WORK REQUIRED: Beginning with the line that contains "which is already", reproduce the remaining lines of the material exactly, up to and including the last one, but no pictures.

DATA FOR THE TASK:
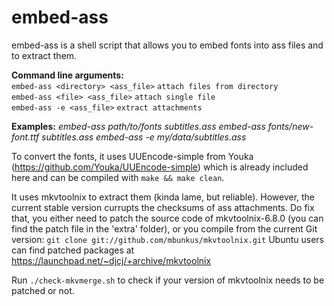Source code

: embed-ass
===============
embed-ass is a shell script that allows you to embed fonts into ass files and to extract them.

**Command line arguments:**<br>
`embed-ass <directory> <ass_file>` `attach files from directory`<br>
`embed-ass <file> <ass_file>` `attach single file`<br>
`embed-ass -e <ass_file>` `extract attachments`<br>

**Examples:**
*embed-ass path/to/fonts subtitles.ass*
*embed-ass fonts/new-font.ttf subtitles.ass*
*embed-ass -e my/data/subtitles.ass*


To convert the fonts, it uses UUEncode-simple from Youka (https://github.com/Youka/UUEncode-simple)
which is already included here and can be compiled with `make && make clean`.

It uses mkvtoolnix to extract them (kinda lame, but reliable).
However, the current stable version currupts the checksums of ass attachments.
Do fix that, you either need to patch the source code of
mkvtoolnix-6.8.0 (you can find the patch file in the 'extra' folder),
or you compile from the current Git version: `git clone git://github.com/mbunkus/mkvtoolnix.git`
Ubuntu users can find patched packages at https://launchpad.net/~djcj/+archive/mkvtoolnix

Run `./check-mkvmerge.sh` to check if your version of mkvtoolnix needs to be patched or not.
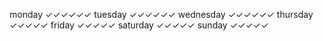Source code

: monday        ✓✓✓✓✓✓
tuesday       ✓✓✓✓✓✓
wednesday     ✓✓✓✓✓✓
thursday      ✓✓✓✓✓
friday        ✓✓✓✓✓
saturday      ✓✓✓✓✓
sunday        ✓✓✓✓✓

FINISHED EXERCISE:
which is already included here and can be compiled with `make && make clean`.

It uses mkvtoolnix to extract them (kinda lame, but reliable).
However, the current stable version currupts the checksums of ass attachments.
Do fix that, you either need to patch the source code of
mkvtoolnix-6.8.0 (you can find the patch file in the 'extra' folder),
or you compile from the current Git version: `git clone git://github.com/mbunkus/mkvtoolnix.git`
Ubuntu users can find patched packages at https://launchpad.net/~djcj/+archive/mkvtoolnix

Run `./check-mkvmerge.sh` to check if your version of mkvtoolnix needs to be patched or not.
Source code

: monday        ✓✓✓✓✓✓
tuesday       ✓✓✓✓✓✓
wednesday     ✓✓✓✓✓✓
thursday      ✓✓✓✓✓
friday        ✓✓✓✓✓
saturday      ✓✓✓✓✓
sunday        ✓✓✓✓✓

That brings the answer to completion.